◆ DATA SUPPLIED:
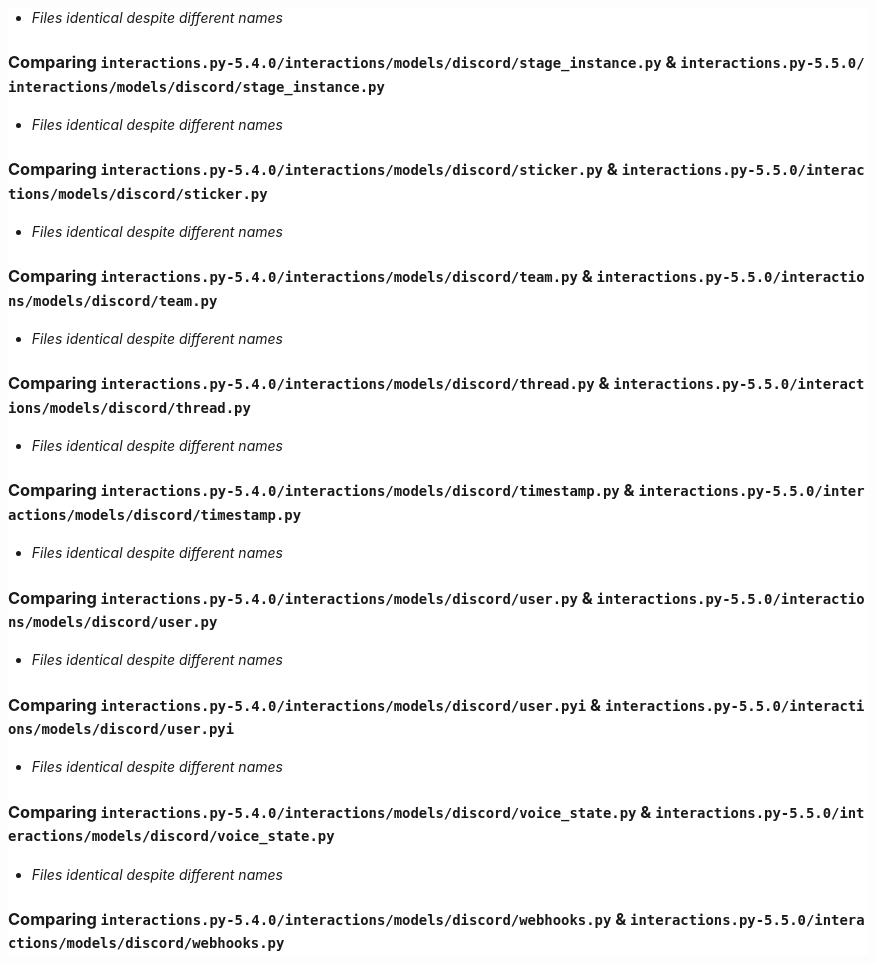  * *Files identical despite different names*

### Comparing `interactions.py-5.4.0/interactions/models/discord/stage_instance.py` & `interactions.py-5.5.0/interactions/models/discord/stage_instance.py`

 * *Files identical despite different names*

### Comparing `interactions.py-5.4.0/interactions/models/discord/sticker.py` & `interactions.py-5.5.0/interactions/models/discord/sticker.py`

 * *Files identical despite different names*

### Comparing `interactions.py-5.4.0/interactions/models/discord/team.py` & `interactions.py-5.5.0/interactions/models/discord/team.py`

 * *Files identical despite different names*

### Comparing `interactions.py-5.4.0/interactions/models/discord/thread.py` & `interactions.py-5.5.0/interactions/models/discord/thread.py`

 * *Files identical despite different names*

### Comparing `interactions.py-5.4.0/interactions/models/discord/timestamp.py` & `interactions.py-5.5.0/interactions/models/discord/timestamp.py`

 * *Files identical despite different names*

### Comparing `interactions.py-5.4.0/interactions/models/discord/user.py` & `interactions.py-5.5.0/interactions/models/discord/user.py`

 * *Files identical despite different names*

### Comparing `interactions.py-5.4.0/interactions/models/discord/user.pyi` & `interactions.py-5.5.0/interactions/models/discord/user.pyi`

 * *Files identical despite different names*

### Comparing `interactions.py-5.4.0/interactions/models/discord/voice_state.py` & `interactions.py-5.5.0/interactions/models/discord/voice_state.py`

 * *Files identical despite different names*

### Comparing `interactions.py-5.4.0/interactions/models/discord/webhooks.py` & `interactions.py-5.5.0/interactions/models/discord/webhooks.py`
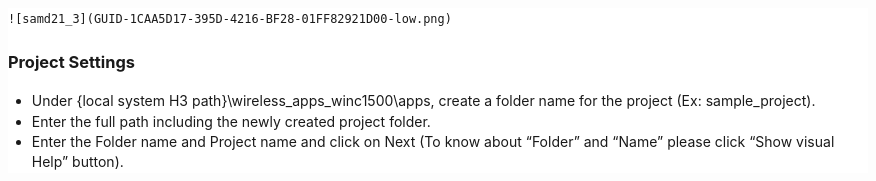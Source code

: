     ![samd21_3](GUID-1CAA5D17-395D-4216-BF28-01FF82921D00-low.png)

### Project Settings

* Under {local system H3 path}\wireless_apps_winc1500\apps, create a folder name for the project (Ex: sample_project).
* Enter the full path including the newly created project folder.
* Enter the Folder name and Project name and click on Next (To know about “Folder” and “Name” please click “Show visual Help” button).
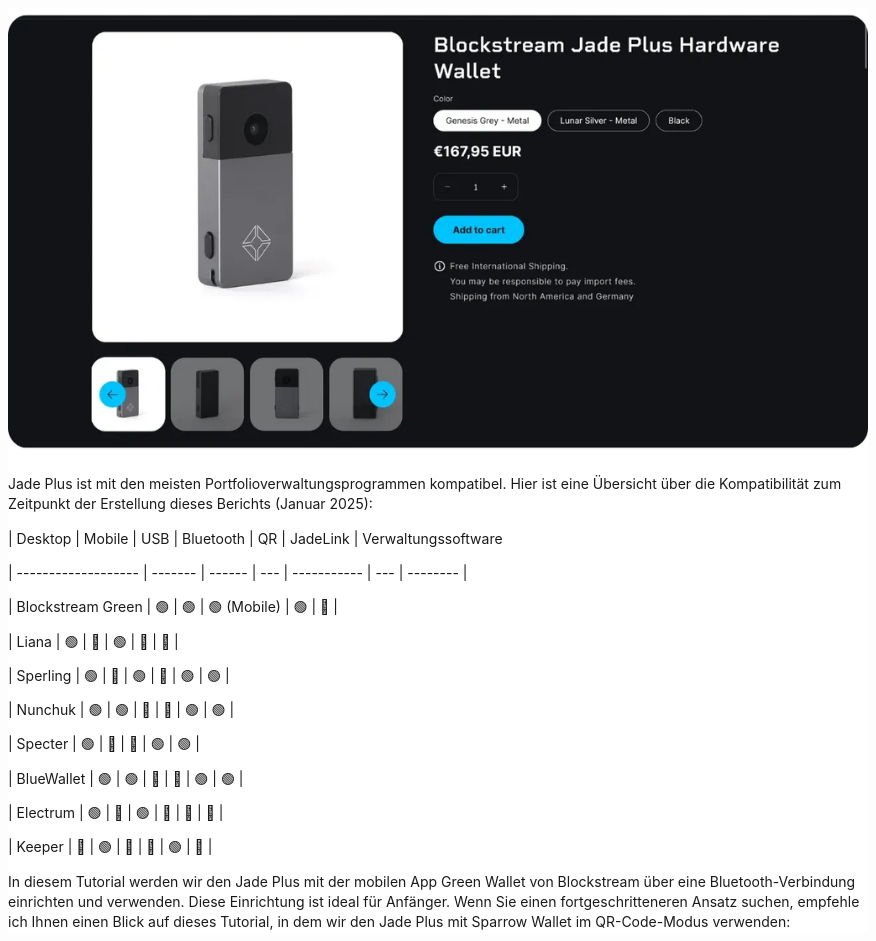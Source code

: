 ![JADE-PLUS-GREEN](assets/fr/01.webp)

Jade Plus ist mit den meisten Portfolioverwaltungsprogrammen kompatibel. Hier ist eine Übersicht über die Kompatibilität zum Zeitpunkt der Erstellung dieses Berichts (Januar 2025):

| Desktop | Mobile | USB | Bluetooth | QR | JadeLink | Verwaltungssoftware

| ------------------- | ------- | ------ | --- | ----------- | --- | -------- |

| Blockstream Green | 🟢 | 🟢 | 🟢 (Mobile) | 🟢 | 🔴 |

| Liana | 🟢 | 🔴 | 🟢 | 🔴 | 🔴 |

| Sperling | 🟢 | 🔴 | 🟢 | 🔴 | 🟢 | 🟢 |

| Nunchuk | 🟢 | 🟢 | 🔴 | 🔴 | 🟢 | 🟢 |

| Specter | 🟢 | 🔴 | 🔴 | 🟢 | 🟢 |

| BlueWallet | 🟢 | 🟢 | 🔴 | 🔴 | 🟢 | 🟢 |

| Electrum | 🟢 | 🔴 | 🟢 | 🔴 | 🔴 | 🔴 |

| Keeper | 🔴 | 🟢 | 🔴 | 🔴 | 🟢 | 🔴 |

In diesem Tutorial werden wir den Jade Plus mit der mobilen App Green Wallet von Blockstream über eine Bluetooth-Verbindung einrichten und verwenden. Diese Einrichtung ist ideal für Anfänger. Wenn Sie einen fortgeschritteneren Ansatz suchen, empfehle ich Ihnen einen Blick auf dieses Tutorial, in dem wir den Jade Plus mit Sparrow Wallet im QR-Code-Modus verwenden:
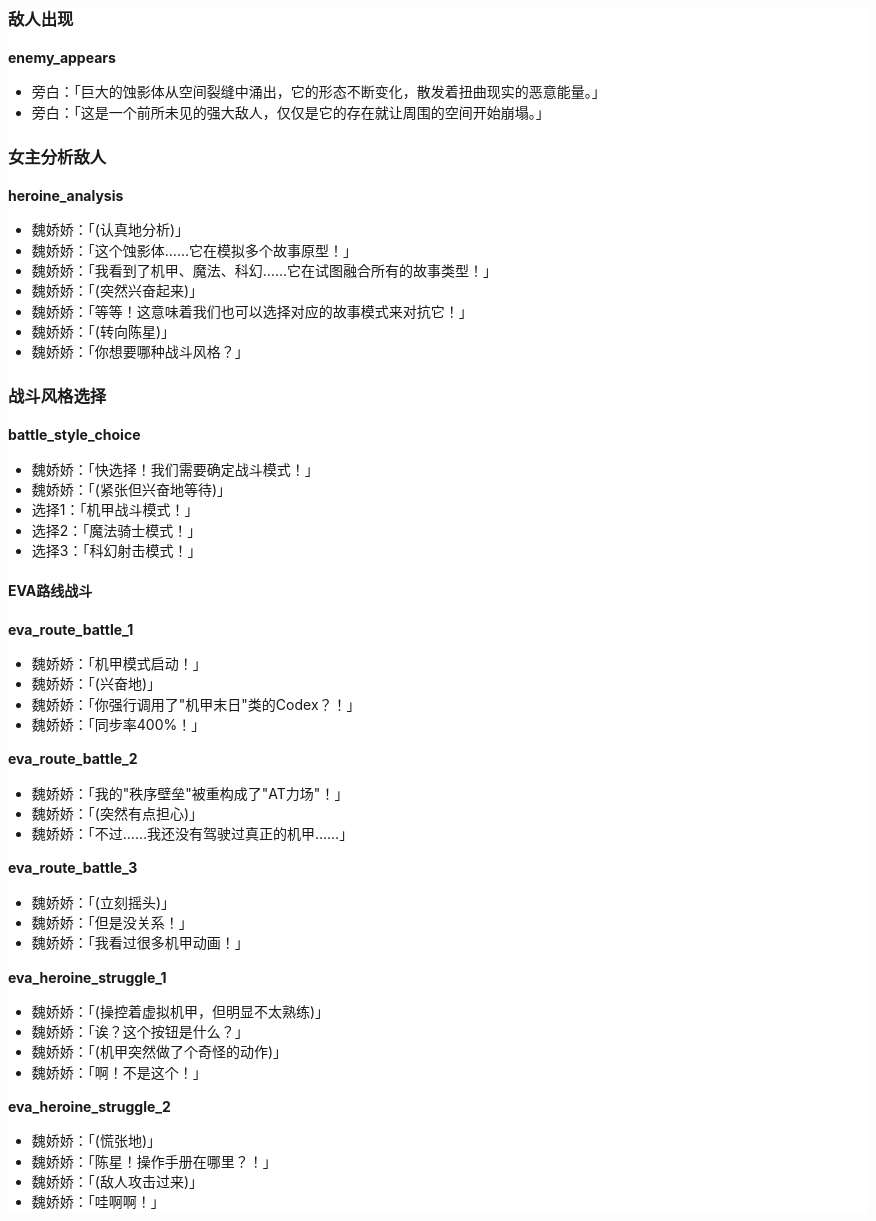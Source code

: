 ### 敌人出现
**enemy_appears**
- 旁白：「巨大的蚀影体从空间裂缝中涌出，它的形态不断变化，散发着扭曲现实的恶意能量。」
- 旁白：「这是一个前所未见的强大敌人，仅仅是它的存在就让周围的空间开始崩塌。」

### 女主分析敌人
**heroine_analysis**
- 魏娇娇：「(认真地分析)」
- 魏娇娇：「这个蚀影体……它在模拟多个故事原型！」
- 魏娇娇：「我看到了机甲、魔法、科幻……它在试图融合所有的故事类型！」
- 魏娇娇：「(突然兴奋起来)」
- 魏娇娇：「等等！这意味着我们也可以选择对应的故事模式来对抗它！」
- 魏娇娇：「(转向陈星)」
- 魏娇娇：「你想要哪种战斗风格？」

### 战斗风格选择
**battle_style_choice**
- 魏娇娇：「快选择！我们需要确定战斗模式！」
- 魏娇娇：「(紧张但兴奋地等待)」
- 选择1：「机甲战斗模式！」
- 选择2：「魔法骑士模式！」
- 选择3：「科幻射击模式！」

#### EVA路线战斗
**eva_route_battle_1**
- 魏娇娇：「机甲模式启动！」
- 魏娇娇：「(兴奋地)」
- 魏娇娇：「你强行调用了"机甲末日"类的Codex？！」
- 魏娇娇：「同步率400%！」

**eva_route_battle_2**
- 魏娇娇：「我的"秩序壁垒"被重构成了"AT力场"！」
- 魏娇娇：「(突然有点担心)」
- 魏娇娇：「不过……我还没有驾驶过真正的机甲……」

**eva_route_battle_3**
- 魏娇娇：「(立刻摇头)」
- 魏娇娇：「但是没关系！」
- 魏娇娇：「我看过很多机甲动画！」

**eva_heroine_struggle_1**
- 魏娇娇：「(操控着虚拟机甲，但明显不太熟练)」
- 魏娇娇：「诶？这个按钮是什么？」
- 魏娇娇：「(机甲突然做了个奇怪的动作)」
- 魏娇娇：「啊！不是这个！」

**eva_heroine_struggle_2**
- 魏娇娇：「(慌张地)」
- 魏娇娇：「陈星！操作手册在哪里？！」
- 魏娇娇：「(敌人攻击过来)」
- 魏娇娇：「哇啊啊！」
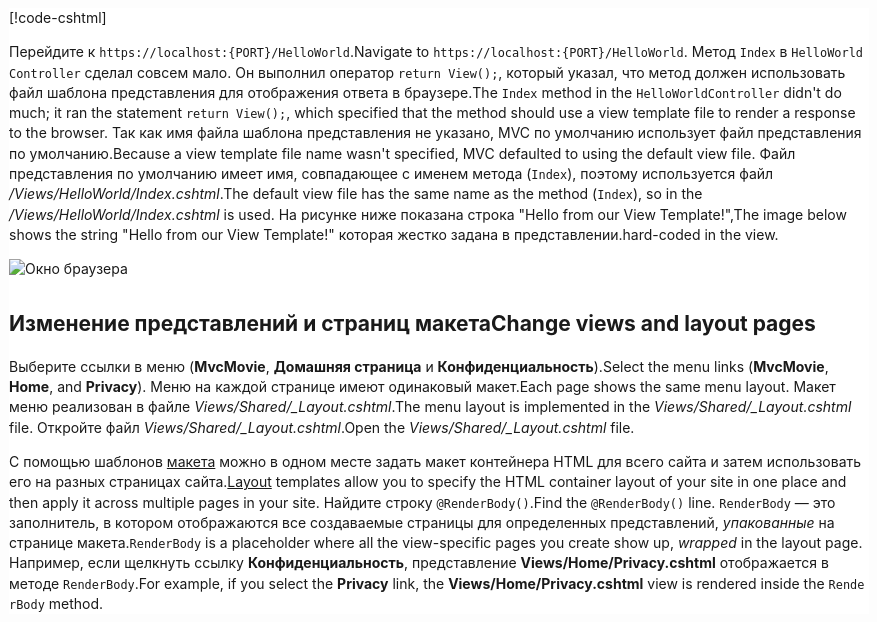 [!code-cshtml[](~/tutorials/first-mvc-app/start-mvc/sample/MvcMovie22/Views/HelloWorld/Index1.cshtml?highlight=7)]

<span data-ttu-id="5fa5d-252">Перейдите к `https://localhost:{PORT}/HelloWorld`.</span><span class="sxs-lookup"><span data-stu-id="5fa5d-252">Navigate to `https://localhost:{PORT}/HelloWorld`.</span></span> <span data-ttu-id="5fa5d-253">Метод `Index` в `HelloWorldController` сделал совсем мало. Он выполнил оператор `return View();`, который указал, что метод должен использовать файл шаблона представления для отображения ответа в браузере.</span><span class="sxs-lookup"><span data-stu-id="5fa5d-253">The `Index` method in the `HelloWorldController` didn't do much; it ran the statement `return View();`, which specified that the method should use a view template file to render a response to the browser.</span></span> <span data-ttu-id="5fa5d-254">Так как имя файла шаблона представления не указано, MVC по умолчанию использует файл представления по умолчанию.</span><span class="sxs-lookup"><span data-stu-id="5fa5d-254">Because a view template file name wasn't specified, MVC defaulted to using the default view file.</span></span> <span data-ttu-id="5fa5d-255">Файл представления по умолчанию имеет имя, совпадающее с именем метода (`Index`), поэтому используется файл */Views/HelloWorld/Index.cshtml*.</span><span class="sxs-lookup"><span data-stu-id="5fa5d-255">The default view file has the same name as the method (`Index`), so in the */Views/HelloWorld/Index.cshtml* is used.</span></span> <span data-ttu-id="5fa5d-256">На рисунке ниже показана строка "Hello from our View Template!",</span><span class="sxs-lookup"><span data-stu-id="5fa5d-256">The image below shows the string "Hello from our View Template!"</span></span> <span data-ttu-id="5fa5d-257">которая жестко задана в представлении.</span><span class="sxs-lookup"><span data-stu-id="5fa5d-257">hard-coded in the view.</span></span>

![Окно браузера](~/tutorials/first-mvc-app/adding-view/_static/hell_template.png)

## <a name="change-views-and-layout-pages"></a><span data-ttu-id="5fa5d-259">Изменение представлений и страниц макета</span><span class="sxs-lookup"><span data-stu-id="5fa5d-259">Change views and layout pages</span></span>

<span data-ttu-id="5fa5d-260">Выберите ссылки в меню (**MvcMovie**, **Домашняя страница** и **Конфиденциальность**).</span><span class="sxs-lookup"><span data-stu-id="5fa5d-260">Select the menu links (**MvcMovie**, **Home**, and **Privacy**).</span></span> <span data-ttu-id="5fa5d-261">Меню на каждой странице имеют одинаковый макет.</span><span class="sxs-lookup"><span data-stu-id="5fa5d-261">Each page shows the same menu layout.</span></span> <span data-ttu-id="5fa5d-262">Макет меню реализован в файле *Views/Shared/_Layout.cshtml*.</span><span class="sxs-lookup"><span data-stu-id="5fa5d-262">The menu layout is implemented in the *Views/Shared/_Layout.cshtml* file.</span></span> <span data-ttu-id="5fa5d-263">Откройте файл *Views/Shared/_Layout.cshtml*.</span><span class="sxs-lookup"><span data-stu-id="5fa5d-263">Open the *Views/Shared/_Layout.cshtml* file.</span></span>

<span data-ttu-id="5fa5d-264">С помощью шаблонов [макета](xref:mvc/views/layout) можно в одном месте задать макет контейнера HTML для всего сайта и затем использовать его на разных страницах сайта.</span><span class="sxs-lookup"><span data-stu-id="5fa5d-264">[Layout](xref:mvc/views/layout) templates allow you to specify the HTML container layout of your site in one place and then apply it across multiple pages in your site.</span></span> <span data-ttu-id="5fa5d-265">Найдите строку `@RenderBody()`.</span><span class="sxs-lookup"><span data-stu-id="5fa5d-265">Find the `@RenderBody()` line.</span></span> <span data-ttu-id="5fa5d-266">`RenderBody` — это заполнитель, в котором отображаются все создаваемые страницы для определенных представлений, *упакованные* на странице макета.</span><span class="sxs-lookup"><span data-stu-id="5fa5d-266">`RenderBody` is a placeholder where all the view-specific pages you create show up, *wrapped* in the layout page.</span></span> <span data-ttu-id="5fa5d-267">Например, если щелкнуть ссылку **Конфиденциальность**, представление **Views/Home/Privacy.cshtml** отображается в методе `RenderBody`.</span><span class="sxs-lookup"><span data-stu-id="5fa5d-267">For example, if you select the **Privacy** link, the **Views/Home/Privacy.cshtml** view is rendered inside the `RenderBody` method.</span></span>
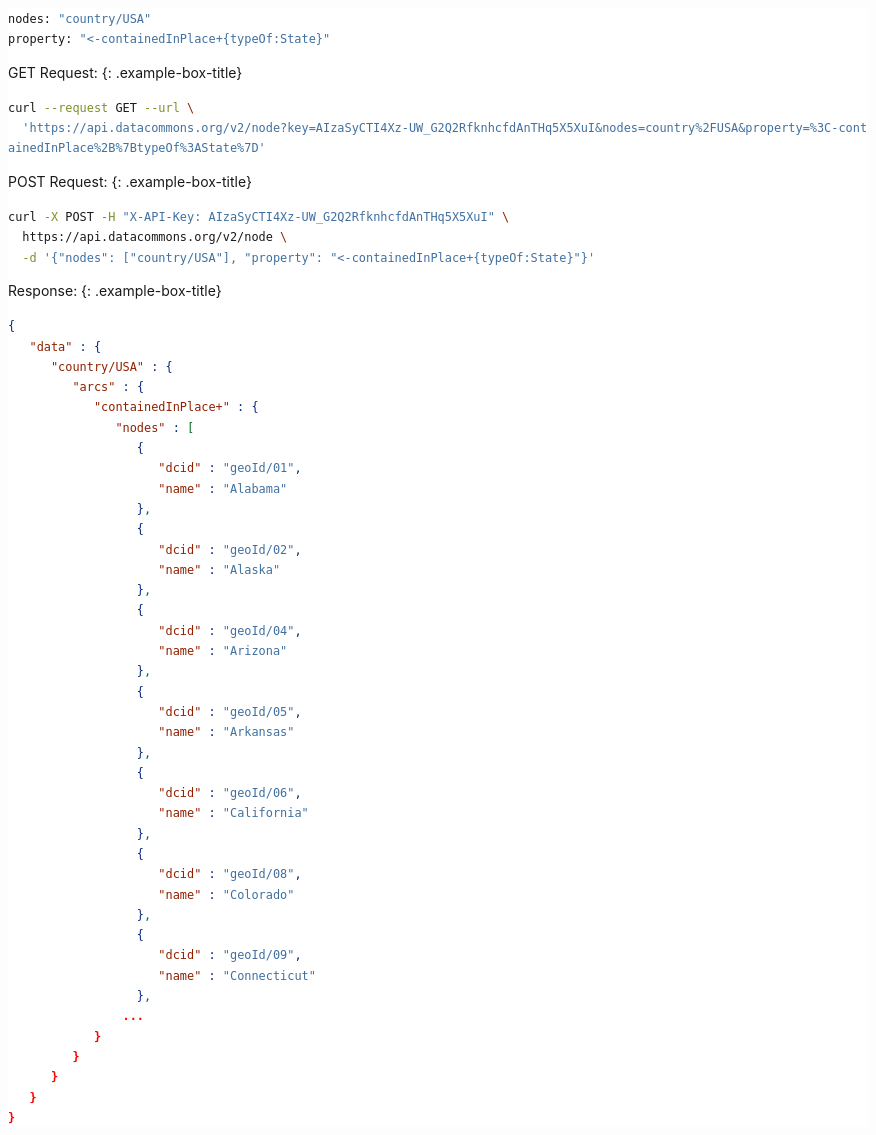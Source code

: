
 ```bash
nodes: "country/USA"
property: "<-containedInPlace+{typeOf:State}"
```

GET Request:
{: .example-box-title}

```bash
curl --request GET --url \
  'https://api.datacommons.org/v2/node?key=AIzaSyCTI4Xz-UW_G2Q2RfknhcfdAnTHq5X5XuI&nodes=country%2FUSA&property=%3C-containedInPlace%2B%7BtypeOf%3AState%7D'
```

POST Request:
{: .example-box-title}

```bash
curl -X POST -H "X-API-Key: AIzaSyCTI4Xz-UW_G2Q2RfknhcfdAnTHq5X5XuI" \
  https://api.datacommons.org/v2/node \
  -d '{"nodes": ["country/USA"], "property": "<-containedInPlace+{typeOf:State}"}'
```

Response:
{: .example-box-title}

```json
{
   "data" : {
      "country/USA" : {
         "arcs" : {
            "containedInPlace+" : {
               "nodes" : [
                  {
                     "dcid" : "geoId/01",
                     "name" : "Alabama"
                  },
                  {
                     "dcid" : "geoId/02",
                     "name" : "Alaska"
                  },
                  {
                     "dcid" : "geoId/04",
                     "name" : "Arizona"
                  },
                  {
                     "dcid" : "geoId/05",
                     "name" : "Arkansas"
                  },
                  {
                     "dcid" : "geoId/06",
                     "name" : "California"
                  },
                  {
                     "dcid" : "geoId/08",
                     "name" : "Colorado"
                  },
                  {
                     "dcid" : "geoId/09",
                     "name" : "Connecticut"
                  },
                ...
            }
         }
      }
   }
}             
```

◆ WHAT THIS TASK INVOLVES:
Reproduce verbatim the lines above, from the line with "- 魏娇娇：「(突然兴奋起来)」" through the line with "- 魏娇娇：「我看过很多机甲动画！」".

◆ TASK OUTPUT:
- 魏娇娇：「(突然兴奋起来)」
- 魏娇娇：「等等！这意味着我们也可以选择对应的故事模式来对抗它！」
- 魏娇娇：「(转向陈星)」
- 魏娇娇：「你想要哪种战斗风格？」

### 战斗风格选择
**battle_style_choice**
- 魏娇娇：「快选择！我们需要确定战斗模式！」
- 魏娇娇：「(紧张但兴奋地等待)」
- 选择1：「机甲战斗模式！」
- 选择2：「魔法骑士模式！」
- 选择3：「科幻射击模式！」

#### EVA路线战斗
**eva_route_battle_1**
- 魏娇娇：「机甲模式启动！」
- 魏娇娇：「(兴奋地)」
- 魏娇娇：「你强行调用了"机甲末日"类的Codex？！」
- 魏娇娇：「同步率400%！」

**eva_route_battle_2**
- 魏娇娇：「我的"秩序壁垒"被重构成了"AT力场"！」
- 魏娇娇：「(突然有点担心)」
- 魏娇娇：「不过……我还没有驾驶过真正的机甲……」

**eva_route_battle_3**
- 魏娇娇：「(立刻摇头)」
- 魏娇娇：「但是没关系！」
- 魏娇娇：「我看过很多机甲动画！」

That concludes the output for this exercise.